Personal information
- Full name: Petar Atanasov Petrov
- Date of birth: 20 February 1961 (age 65)
- Place of birth: Virovsko, Bulgaria
- Height: 1.83 m (6 ft 0 in)
- Position: Left back

Senior career*
- Years: Team / Apps / (Gls)
- 1980–1989: Levski Sofia / 205 / (13)
- 1989–1993: Beira-Mar / 100 / (10)
- 1993–1994: Beroe Stara Zagora / 8 / (0)
- 1994–1997: Akademik Sofia
- Total:  / 313 / (23)

International career
- 1981–1987: Bulgaria / 47 / (0)

= Petar Petrov (footballer, born 1961) =

Bulgarian footballer

Petar Atanasov Petrov (Пeтъp Aтaнacoв Пeтpoв; born 20 February 1961) is a former Bulgarian footballer who played as a left back.

== Club career ==
Born in Virovsko, Petrov started playing for PFC Levski Sofia. During his spell with the club – renamed Vitosha Sofia in 1985 – he was first-choice in seven of nine seasons, winning three national championships and two Bulgarian Cups; he scored a career-best five goals in 29 games in 1984–85.

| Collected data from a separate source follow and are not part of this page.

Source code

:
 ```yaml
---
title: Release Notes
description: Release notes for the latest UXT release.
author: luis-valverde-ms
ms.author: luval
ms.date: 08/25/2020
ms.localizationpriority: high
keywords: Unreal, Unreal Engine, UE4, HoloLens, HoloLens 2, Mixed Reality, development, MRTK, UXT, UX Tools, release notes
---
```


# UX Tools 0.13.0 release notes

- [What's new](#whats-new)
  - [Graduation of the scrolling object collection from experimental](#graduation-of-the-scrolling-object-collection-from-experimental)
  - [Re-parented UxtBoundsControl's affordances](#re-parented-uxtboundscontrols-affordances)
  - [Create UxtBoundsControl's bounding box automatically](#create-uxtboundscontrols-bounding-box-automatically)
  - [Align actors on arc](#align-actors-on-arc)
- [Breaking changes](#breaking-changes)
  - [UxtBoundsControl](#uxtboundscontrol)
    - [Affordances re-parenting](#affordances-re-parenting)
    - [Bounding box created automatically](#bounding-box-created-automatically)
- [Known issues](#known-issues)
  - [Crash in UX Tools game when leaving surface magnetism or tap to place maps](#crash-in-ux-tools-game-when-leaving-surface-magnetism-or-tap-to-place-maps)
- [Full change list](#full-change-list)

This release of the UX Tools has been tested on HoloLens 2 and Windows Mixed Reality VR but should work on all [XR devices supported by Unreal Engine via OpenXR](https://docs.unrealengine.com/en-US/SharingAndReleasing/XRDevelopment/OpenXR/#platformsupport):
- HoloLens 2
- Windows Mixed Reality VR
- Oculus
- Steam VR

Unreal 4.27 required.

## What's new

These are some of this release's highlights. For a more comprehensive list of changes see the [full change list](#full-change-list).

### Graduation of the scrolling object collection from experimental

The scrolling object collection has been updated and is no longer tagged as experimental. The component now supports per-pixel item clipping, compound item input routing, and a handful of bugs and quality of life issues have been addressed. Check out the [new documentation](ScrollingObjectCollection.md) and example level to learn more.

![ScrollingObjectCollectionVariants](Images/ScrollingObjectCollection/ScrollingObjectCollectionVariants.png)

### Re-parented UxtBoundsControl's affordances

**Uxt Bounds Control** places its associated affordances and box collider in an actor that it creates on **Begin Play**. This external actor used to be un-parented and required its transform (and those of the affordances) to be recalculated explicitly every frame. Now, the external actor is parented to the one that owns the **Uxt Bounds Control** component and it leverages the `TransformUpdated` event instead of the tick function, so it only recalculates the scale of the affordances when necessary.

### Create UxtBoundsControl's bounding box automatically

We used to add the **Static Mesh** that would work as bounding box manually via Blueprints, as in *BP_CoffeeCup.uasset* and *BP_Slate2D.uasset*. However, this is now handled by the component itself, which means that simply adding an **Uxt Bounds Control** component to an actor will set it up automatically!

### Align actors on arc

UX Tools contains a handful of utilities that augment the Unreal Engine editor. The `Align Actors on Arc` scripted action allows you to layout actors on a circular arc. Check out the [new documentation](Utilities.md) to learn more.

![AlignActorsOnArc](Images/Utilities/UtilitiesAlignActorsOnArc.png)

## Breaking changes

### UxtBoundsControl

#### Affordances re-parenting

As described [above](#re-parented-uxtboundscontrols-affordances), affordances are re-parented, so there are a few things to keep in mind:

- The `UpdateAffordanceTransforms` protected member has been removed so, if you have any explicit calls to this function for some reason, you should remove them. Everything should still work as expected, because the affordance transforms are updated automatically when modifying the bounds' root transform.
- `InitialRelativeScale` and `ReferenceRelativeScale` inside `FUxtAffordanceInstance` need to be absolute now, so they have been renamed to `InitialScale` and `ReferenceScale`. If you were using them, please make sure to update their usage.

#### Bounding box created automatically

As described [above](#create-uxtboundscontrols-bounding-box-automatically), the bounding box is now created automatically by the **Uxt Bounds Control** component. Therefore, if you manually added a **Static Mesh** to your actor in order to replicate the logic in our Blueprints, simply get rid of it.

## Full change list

Petrov was allowed to leave the Iron Curtain nation in 1989, at the age of 28, and signed with Portuguese team S.C. Beira-Mar. After four years, always in the Primeira Liga, he returned to his homeland and joined PFC Beroe Stara Zagora, retiring subsequently.

== International career ==
Petrov gained 47 caps for Bulgaria in six years. He was part of the squad that competed at the 1986 FIFA World Cup, He didn't play in the opening game against Italy (1-1) but played in all the other matches for Bulgaria.